For this week’s exercise we will look at 2v1s. This is an important part of soccer/football to train your players to understand how to exploit because there are so many 2v1 situations that occur in any given match.
Set up the field as shown in the video below, with the attackers in pairs either side of both goals, a defender stood either side of each goal and two goalkeepers. Adjust the size of the area depending on the age and ability of your players.
The exercise starts with one of the pairs attacking the goal in front of them. As soon as the player with the ball takes their first touch out of their feet, the defender opposite them can come out to stop their attack. Their go ends if the attackers have a shot on goal, score or the defender steals the ball. When one of these happens, the attackers join the end of the lines by the side of the goal they were just attacking and the defender returns to their starting position. The waiting attackers who are by the goal that was just attacked now dribble towards the opposite goal and the game continues in the same way (they can start their attack as soon as a the previous attack ends and don’t have to wait for those players to leave the field).

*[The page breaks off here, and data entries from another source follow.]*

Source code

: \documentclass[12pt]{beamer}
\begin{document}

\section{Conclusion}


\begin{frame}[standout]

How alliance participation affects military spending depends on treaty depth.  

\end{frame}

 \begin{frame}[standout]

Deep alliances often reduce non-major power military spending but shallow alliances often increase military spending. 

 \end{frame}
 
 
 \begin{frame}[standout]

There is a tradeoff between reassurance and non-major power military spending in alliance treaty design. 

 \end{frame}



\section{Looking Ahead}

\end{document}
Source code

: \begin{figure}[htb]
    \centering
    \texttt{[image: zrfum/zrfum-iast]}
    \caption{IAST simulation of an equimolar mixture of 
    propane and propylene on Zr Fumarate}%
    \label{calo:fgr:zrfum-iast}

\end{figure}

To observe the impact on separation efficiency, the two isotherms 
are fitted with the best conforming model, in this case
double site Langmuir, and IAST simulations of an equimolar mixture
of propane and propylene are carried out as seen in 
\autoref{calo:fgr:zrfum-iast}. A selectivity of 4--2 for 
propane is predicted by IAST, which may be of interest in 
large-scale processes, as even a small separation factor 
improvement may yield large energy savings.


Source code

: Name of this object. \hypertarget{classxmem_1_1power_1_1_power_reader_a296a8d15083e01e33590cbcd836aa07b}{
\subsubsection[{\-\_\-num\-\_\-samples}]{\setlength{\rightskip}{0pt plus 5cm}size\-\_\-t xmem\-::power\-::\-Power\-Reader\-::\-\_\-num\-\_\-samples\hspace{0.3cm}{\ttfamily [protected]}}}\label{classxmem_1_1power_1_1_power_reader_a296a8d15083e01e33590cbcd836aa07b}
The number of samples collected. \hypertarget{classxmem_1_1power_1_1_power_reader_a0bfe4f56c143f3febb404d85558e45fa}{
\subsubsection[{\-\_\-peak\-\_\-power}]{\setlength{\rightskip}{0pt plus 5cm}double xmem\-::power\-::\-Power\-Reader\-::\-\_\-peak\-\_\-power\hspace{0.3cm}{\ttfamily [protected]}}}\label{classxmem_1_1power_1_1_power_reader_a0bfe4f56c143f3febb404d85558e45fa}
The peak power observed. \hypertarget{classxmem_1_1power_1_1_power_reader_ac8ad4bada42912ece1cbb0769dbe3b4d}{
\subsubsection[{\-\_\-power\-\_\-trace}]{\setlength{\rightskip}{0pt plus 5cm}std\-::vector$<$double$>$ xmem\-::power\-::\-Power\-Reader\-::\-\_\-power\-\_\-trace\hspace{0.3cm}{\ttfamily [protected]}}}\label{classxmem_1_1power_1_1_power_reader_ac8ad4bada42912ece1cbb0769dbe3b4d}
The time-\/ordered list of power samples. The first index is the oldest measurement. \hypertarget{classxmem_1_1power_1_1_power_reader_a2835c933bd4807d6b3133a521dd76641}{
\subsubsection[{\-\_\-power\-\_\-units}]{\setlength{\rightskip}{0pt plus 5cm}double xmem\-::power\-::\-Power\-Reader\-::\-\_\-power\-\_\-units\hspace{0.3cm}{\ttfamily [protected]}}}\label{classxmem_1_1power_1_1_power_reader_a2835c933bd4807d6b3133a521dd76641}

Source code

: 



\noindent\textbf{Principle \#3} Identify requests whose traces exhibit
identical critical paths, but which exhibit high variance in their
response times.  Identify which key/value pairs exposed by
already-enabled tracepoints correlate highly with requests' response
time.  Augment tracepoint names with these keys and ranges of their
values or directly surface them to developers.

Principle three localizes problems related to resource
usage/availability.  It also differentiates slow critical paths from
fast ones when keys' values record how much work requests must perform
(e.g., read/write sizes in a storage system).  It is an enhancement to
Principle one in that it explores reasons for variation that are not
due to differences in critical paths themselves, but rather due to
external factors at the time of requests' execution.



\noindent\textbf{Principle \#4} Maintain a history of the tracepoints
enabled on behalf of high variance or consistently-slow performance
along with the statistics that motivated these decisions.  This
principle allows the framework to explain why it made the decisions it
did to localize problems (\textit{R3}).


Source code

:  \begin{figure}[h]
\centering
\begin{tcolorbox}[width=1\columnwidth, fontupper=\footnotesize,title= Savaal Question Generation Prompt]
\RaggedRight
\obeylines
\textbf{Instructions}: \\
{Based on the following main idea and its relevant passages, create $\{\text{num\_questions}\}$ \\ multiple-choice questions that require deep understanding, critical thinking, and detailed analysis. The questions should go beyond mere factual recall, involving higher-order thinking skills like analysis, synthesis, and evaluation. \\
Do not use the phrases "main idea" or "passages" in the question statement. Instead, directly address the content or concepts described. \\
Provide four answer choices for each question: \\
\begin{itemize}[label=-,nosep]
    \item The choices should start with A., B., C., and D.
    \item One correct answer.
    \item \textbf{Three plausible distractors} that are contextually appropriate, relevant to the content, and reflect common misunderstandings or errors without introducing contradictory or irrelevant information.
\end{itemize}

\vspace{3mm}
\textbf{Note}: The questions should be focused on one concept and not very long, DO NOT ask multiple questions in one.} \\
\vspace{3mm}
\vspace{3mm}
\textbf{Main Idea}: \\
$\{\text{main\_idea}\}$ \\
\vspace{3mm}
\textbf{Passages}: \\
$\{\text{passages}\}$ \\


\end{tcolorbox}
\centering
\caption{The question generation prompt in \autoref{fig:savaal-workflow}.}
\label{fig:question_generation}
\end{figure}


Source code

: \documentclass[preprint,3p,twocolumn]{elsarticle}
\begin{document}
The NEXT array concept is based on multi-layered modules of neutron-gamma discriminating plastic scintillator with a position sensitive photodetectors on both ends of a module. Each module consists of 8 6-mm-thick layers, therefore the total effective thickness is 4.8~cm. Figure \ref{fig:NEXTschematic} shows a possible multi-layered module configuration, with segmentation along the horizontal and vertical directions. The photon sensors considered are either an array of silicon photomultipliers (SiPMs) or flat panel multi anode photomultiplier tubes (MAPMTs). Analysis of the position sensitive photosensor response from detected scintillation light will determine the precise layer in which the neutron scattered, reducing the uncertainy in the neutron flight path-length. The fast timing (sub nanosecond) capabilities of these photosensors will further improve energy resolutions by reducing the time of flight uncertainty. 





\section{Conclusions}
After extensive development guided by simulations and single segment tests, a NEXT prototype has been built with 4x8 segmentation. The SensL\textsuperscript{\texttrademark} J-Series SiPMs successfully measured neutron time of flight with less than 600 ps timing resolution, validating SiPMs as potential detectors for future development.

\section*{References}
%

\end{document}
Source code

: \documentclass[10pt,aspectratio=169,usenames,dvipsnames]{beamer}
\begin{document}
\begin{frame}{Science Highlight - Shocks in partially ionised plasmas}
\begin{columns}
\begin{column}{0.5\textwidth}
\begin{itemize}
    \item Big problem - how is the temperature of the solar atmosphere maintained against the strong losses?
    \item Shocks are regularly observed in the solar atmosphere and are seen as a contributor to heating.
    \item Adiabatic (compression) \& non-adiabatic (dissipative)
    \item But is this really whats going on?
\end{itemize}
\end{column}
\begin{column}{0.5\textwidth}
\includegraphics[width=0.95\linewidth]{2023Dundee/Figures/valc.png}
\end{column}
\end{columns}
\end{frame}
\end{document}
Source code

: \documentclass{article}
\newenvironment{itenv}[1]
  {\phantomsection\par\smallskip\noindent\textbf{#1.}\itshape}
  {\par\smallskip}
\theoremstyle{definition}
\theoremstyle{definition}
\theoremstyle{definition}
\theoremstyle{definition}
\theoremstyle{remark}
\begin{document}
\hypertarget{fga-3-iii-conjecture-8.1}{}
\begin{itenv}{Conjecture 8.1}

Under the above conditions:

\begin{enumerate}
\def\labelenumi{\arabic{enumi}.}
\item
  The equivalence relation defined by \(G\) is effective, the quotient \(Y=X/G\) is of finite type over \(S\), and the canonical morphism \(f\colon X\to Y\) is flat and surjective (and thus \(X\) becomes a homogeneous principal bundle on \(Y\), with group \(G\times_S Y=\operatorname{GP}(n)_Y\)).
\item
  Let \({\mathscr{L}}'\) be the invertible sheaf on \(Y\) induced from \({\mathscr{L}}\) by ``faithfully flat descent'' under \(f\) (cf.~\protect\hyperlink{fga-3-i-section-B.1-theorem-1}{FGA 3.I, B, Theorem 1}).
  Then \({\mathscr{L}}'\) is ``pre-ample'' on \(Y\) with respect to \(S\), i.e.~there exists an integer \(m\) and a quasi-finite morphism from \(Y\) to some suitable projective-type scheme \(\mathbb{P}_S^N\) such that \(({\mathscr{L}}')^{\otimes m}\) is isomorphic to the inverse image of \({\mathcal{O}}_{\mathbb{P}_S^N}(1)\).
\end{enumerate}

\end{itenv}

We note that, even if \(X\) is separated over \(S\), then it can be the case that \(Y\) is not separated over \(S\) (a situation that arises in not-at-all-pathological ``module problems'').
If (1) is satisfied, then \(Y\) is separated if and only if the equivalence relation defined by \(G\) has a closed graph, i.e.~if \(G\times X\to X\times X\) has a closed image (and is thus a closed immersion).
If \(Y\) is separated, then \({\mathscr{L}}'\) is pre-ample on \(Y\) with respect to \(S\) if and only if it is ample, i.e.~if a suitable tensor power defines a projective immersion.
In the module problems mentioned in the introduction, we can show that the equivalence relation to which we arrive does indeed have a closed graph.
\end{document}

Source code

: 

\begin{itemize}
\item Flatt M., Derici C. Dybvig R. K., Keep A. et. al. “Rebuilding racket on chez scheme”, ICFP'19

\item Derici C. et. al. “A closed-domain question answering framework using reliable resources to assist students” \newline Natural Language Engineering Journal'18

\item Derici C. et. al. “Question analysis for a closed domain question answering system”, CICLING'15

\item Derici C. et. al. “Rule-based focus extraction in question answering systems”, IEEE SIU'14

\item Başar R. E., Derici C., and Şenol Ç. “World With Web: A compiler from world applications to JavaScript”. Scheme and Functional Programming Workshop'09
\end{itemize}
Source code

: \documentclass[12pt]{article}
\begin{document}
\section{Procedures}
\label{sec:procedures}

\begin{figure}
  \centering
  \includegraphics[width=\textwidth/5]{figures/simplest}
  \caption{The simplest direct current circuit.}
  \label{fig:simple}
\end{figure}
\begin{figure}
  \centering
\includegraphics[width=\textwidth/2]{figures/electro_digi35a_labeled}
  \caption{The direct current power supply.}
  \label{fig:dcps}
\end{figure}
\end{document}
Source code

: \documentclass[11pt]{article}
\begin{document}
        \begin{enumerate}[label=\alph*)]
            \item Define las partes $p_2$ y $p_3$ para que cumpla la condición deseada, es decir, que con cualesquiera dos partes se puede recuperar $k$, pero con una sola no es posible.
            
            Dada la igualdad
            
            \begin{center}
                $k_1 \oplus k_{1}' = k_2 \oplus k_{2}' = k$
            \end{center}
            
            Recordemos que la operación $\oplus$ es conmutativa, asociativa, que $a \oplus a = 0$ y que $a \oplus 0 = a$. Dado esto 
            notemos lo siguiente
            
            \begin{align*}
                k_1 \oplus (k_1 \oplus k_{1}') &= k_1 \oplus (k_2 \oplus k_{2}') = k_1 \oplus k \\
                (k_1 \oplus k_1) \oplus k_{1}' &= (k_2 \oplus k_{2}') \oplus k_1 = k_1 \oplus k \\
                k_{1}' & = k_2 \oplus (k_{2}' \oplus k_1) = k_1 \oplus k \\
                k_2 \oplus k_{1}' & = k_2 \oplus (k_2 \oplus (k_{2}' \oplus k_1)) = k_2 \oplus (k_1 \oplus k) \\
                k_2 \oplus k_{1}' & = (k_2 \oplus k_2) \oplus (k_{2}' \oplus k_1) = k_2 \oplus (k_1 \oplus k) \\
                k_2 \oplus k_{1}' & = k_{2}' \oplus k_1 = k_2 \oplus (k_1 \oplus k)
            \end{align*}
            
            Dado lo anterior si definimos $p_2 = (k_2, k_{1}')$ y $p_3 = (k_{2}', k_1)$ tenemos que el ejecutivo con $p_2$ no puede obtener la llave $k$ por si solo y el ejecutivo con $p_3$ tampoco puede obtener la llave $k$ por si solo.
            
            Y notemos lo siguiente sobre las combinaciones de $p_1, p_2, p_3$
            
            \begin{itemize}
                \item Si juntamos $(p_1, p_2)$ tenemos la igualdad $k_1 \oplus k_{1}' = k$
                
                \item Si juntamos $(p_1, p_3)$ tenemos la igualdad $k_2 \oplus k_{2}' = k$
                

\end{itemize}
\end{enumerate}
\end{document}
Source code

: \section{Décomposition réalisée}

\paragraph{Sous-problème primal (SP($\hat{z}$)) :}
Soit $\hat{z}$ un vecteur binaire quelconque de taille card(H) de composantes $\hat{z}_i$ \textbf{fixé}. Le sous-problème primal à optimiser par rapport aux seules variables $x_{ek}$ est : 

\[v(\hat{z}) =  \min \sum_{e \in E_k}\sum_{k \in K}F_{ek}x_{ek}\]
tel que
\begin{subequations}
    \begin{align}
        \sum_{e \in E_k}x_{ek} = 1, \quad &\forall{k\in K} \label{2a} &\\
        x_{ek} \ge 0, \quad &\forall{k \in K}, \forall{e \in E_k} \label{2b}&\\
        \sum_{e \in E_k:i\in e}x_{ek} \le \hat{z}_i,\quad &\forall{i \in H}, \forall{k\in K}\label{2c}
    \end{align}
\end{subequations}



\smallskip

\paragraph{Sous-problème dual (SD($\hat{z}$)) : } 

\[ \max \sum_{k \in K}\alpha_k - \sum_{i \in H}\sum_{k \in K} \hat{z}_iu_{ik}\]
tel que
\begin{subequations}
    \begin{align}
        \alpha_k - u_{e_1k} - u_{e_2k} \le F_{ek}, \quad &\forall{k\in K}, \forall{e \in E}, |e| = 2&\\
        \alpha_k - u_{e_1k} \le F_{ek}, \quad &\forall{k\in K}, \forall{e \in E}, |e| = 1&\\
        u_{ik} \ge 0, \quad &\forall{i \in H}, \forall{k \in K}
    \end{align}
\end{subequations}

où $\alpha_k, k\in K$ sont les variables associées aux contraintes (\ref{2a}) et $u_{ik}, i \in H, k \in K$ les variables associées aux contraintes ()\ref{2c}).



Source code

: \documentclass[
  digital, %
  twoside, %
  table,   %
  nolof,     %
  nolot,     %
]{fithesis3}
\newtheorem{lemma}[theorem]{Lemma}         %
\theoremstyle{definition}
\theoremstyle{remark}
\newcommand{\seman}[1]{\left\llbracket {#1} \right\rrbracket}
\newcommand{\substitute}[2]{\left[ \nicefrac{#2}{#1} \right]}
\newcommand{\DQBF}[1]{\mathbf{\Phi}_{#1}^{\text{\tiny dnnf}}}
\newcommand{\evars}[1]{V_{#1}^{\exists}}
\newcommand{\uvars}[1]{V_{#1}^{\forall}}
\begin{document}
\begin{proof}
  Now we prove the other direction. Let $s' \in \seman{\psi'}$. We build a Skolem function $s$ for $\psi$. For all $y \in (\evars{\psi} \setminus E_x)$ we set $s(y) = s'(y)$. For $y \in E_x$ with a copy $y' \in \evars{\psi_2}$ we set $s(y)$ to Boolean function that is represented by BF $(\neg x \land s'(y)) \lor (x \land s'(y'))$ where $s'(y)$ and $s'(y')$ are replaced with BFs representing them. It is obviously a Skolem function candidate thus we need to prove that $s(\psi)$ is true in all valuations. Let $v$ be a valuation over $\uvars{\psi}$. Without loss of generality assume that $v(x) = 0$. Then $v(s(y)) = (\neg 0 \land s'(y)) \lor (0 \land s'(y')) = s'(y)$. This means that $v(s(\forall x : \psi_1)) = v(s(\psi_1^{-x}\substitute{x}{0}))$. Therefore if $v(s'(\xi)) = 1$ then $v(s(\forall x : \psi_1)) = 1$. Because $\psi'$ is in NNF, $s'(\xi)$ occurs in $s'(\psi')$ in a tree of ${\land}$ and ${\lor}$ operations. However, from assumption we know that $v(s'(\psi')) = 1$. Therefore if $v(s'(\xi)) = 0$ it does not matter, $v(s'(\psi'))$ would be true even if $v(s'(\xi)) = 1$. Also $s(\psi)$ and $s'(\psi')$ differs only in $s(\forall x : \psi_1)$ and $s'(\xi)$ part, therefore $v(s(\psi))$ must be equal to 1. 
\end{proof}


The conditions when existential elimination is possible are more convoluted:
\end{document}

- 2v1 situations won’t last for long in a match before another defender gets back, so you can introduce a time limit to score so that the players understand the need to take advantage of these situations quickly.
- Introduce offside in order to encourage better timing of runs.
You can add competition between the players to see which pair can score the most goals. Don’t forget to incentivise the defenders and goalkeepers as well, who could also work in pairs and can earn a point for every goal they stop.
- The player with the ball must attack the defender at speed as if they are going to take them on 1v1.
- Decision making depending on the position of the defender. If the defender positions their body to try and block the pass and leaves space to attack then the attacker should go to goal themselves. If the defender treats it like more of a 1v1 situation and leaves the pass open then the ball should be passed to the 2nd attacker.
- The 2nd attacker should’t run beyond the ball in order to stay onside and to allow for the pass to be played in front of them to run onto and towards goal.
- Encourage the attackers to make use of the width of the area, which will give them more space and mean the defender has more ground to cover.
- Once the players start to feel confident in these situations, encourage different runs from the 2nd attacker, such as runs across the defender and overlaps etc.